Like all plastics, acetal has a higher coefficient of thermal expansion than metal and absorbs a small amount of moisture, both of which cause modest dimensional changes with temperature and humidity. For most parts these changes are negligible and never noticed, but for very tight tolerance components or parts that mate with metal across a range of operating temperatures, the difference in expansion between the plastic and the metal must be accounted for in the design, or a fit that is correct at room temperature can bind or loosen in service. Acetal can also retain internal stresses from how the stock was made and from machining, so a part machined to size can relax and drift slightly afterward. For precision work, a knowledgeable shop addresses this by rough machining, allowing the material to relax, then taking finish cuts, which produces a more dimensionally stable part. When sourcing tight-tolerance acetal parts, confirm the shop understands plastic dimensional behavior and accounts for thermal expansion and stress relaxation, because a shop that machines acetal like metal may deliver parts that are in tolerance on the bench but out of tolerance once they reach operating temperature or relax over time.

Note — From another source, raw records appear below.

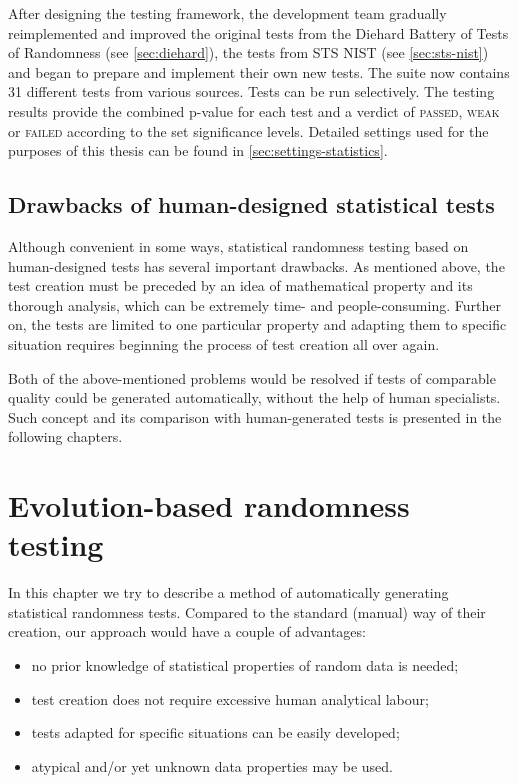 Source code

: \documentclass[12pt,oneside]{fithesis2}		%
\renewcommand{\_}{\leavevmode \kern0.0em\vbox{\hrule width0.4em}}
\newcommand{\squarebullet}{\textcolor{black}{\raisebox{0.15em}{\rule{4pt}{4pt}}}}
\newenvironment{myItemize}{
  \begin{itemize}[leftmargin=2em,rightmargin=1em,itemsep=\parskip ,parsep=0em,topsep=0em,partopsep=0em]
  \renewcommand{\labelitemi}{\squarebullet}
  \renewcommand{\labelitemii}{$\diamond$}
}{
  \end{itemize}
}
\begin{document}
After designing the testing framework, the development team gradually reimplemented and improved the original tests from 
the Diehard Battery of Tests of Randomness (see \autoref{sec:diehard}), 
the tests from STS NIST (see \autoref{sec:sts-nist}) and began to prepare and implement their own new tests.
The suite now contains 31 different tests from various sources. Tests can be run selectively.
The testing results provide the combined p-value for each test and a verdict of \textsc{passed}, \textsc{weak} or \textsc{failed}
according to the set significance levels.
Detailed settings used for the purposes of this thesis can be found in \autoref{sec:settings-statistics}.

\section{Drawbacks of human-designed statistical tests}
\label{sec:limits-stat-testing}

Although convenient in some ways, statistical randomness testing based on human-designed tests has several important drawbacks.
As mentioned above, the test creation must be preceded by an idea of mathematical property and its thorough analysis, 
which can be extremely time- and people-consuming. Further on, the tests are limited to one particular property and
adapting them to specific situation requires beginning the process of test creation all over again.

Both of the above-mentioned problems would be resolved if tests of comparable quality could be generated automatically, without 
the help of human specialists. Such concept and its comparison with human-generated tests is presented in the following chapters.

\chapter{Evolution-based randomness testing}
\label{chap:evo-based-testing}

In this chapter we try to describe a method of automatically generating statistical randomness tests. Compared to the standard
(manual) way of their creation, our approach would have a couple of advantages: 
\begin{myItemize}
\item no prior knowledge of statistical properties of random data is needed;
\item test creation does not require excessive human analytical labour;
\item tests adapted for specific situations can be easily developed;
\item atypical and/or yet unknown data properties may be used.
\end{myItemize}
\end{document}
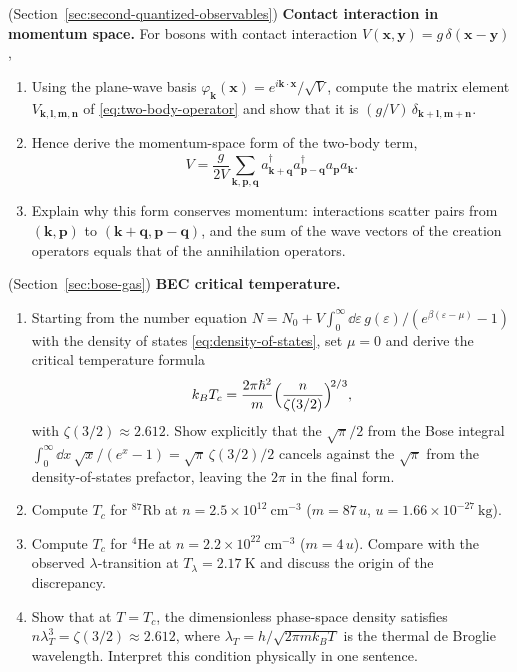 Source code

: \begin{problemset}
\item (Section~\ref{sec:second-quantized-observables}) \textbf{Contact interaction in momentum space.}
    For bosons with contact interaction $V(\bm x, \bm y) = g\,\delta(\bm x - \bm y)$,
    \begin{enumerate}
        \item[(a)] Using the plane-wave basis $\varphi_{\bm k}(\bm x) = e^{i\bm k\cdot\bm x}/\sqrt{V}$, compute the matrix element $V_{\bm k, \bm l, \bm m, \bm n}$ of \eqref{eq:two-body-operator} and show that it is $(g/V)\,\delta_{\bm k + \bm l, \bm m + \bm n}$.
        \item[(b)] Hence derive the momentum-space form of the two-body term,
        \begin{equation*}
            V = \frac{g}{2V}\sum_{\bm k, \bm p, \bm q}
                a_{\bm k + \bm q}^\dagger a_{\bm p - \bm q}^\dagger a_{\bm p} a_{\bm k}.
        \end{equation*}
        \item[(c)] Explain why this form conserves momentum: interactions scatter pairs from $(\bm k, \bm p)$ to $(\bm k + \bm q, \bm p - \bm q)$, and the sum of the wave vectors of the creation operators equals that of the annihilation operators.
    \end{enumerate}

\item (Section~\ref{sec:bose-gas}) \textbf{BEC critical temperature.}
    \begin{enumerate}
        \item[(a)] Starting from the number equation $N = N_0 + V\int_0^\infty\!\dd\varepsilon\,g(\varepsilon)/(e^{\beta(\varepsilon - \mu)} - 1)$ with the density of states \eqref{eq:density-of-states}, set $\mu = 0$ and derive the critical temperature formula
        \begin{equation*}
            k_B T_c = \frac{2\pi\hbar^2}{m}\Bigl(\frac{n}{\zeta(3/2)}\Bigr)^{\!2/3},
        \end{equation*}
        with $\zeta(3/2) \approx 2.612$. Show explicitly that the $\sqrt{\pi}/2$ from the Bose integral $\int_0^\infty\!\dd x\,\sqrt{x}/(e^x - 1) = \sqrt{\pi}\,\zeta(3/2)/2$ cancels against the $\sqrt{\pi}$ from the density-of-states prefactor, leaving the $2\pi$ in the final form.
        \item[(b)] Compute $T_c$ for $^{87}$Rb at $n = 2.5 \times 10^{12}\ \text{cm}^{-3}$ ($m = 87\,u$, $u = 1.66 \times 10^{-27}\ \text{kg}$).
        \item[(c)] Compute $T_c$ for $^4$He at $n = 2.2 \times 10^{22}\ \text{cm}^{-3}$ ($m = 4\,u$). Compare with the observed $\lambda$-transition at $T_\lambda = 2.17\ \text{K}$ and discuss the origin of the discrepancy.
        \item[(d)] Show that at $T = T_c$, the dimensionless phase-space density satisfies $n\lambda_T^3 = \zeta(3/2) \approx 2.612$, where $\lambda_T = h/\sqrt{2\pi m k_B T}$ is the thermal de Broglie wavelength. Interpret this condition physically in one sentence.
    \end{enumerate}


\end{problemset}
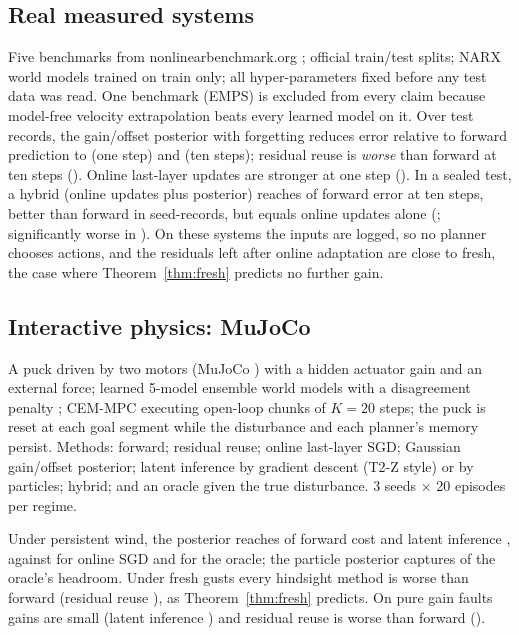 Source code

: \documentclass[11pt]{article}
\begin{document}
\subsection{Real measured systems}
Five benchmarks from nonlinearbenchmark.org \citep{nonlinear_benchmarks}; official train/test splits; NARX world models
trained on train only; all hyper-parameters fixed before any test data was read. One benchmark (EMPS) is excluded from
every claim because model-free velocity extrapolation beats every learned model on it. Over \rdRecords{} test records,
the gain/offset posterior with forgetting reduces error relative to forward prediction to \rdOneStep{} (one step) and
\rdTenStep{} (ten steps); residual reuse is \emph{worse} than forward at ten steps (\rdResidTen). Online last-layer
updates \citep{adajepa_2606_32026} are stronger at one step (\rdSgdOne). In a sealed test, a hybrid (online updates plus
posterior) reaches \rdHybridFwd{} of forward error at ten steps, better than forward in \rdHybridSigFwd{} seed-records, but
equals online updates alone (\rdHybridSgd; significantly worse in \rdHybridWorseSgd). On these systems the inputs are
logged, so no planner chooses actions, and the residuals left after online adaptation are close to fresh, the case where
Theorem~\ref{thm:fresh} predicts no further gain.

\subsection{Interactive physics: MuJoCo}
A puck driven by two motors (MuJoCo \citep{todorov2012mujoco}) with a hidden actuator gain and an external force; learned
5-model ensemble world models with a disagreement penalty \citep{chua2018pets}; CEM-MPC executing open-loop chunks of
$K=20$ steps; the puck is reset at each goal segment while the disturbance and each planner's memory persist. Methods:
forward; residual reuse; online last-layer SGD; Gaussian gain/offset posterior; latent inference by gradient descent
(T2-Z style) or by particles; hybrid; and an oracle given the true disturbance. 3 seeds $\times$ 20 episodes per regime.

\begin{table}[h]\centering\scriptsize

\caption{Cost relative to forward planning (lower is better). $\downarrow$/$\uparrow$: 95\% paired-bootstrap interval
entirely below/above 1.}\label{tab:mujoco}
\end{table}

Under persistent wind, the posterior reaches \mjPostWind{} of forward cost and latent inference \mjLatentWind, against
\mjSgdWind{} for online SGD and \mjOracleWind{} for the oracle; the particle posterior captures \mjCaptureWind{} of the
oracle's headroom. Under fresh gusts every hindsight method is worse than forward (residual reuse \mjFreshResid), as
Theorem~\ref{thm:fresh} predicts. On pure gain faults gains are small (latent inference \mjGainLatent) and residual reuse
is worse than forward (\mjGainResid).
\end{document}
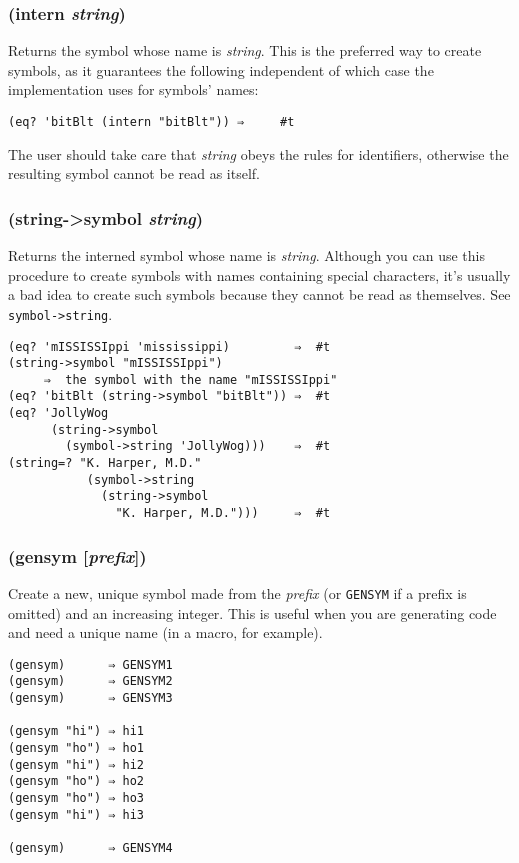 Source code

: \documentclass{article}
\begin{document}
\subsubsection{(intern \emph{string})}

Returns the symbol whose name is \emph{string}. This is the preferred way to create symbols,
as it guarantees the following independent of which case the implementation uses for symbols'
names:

\begin{verbatim}
(eq? 'bitBlt (intern "bitBlt")) ⇒     #t
\end{verbatim}

The user should take care that \emph{string} obeys the rules for identifiers, otherwise the
resulting symbol cannot be read as itself.

\subsubsection{(string-\textgreater{}symbol \emph{string})}

Returns the interned symbol whose name is \emph{string}. Although you can use this procedure
to create symbols with names containing special characters, it's usually a bad idea to create
such symbols because they cannot be read as themselves. See
\verb|symbol->string|.

\begin{verbatim}
(eq? 'mISSISSIppi 'mississippi)         ⇒  #t
(string->symbol "mISSISSIppi")
     ⇒  the symbol with the name "mISSISSIppi"
(eq? 'bitBlt (string->symbol "bitBlt")) ⇒  #t
(eq? 'JollyWog
      (string->symbol
        (symbol->string 'JollyWog)))    ⇒  #t
(string=? "K. Harper, M.D."
           (symbol->string
             (string->symbol
               "K. Harper, M.D.")))     ⇒  #t
\end{verbatim}

\subsubsection{(gensym [\emph{prefix}])}

Create a new, unique symbol made from the \emph{prefix} (or \verb|GENSYM| if a prefix is
omitted) and an increasing integer. This is useful when you are generating code and need a
unique name (in a macro, for example).

\begin{verbatim}
(gensym)      ⇒ GENSYM1
(gensym)      ⇒ GENSYM2
(gensym)      ⇒ GENSYM3

(gensym "hi") ⇒ hi1
(gensym "ho") ⇒ ho1
(gensym "hi") ⇒ hi2
(gensym "ho") ⇒ ho2
(gensym "ho") ⇒ ho3
(gensym "hi") ⇒ hi3

(gensym)      ⇒ GENSYM4
\end{verbatim}
\end{document}
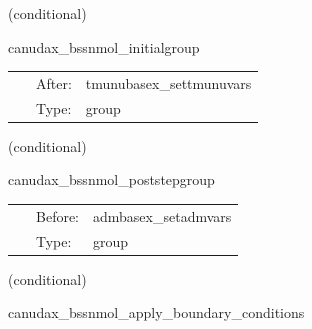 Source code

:    (conditional) 

\hspace{5mm} canudax\_bssnmol\_initialgroup 

\hspace{5mm}{\it canudax\_bssnmol: initial bin } 


\hspace{5mm}

 \begin{tabular*}{160mm}{cll} 
~ & After:  & tmunubasex\_settmunuvars \\ 
~ & Type:  & group \\ 
\end{tabular*} 


\vspace{5mm}

   (conditional) 

\hspace{5mm} canudax\_bssnmol\_poststepgroup 

\hspace{5mm}{\it canudax\_bssnmol: post-step operations } 


\hspace{5mm}

 \begin{tabular*}{160mm}{cll} 
~ & Before:  & admbasex\_setadmvars \\ 
~ & Type:  & group \\ 
\end{tabular*} 


\vspace{5mm}

   (conditional) 

\hspace{5mm} canudax\_bssnmol\_apply\_boundary\_conditions 

\hspace{5mm}{\it apply radiative boundary conditions  } 


\hspace{5mm}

For general industrial acetal parts, verification is straightforward but still worthwhile. Require a material certificate confirming the grade and whether the material is homopolymer or copolymer, since the two forms differ in ways that matter for loaded, sealing, or chemically exposed parts, and a substitution can change performance. For precision parts, request a dimensional inspection report confirming the critical tolerances were met, since fit is central to acetal's typical gear and bushing roles. For regulated applications the verification tightens: food-contact parts require a grade compliant with the applicable food-contact regulations, and medical parts under ISO 13485 require an appropriate certified medical grade with the supporting documentation, because standard industrial acetal may not be approved for those uses. Confirm the certified grade and compliance documentation rather than assuming standard acetal qualifies. The overall documentation burden is lighter than for high-performance polymers or metals, but confirming the grade, the homopolymer-versus-copolymer form, the dimensions, and any regulatory compliance protects against the wrong material being substituted and against a regulated part failing a compliance check after it is made.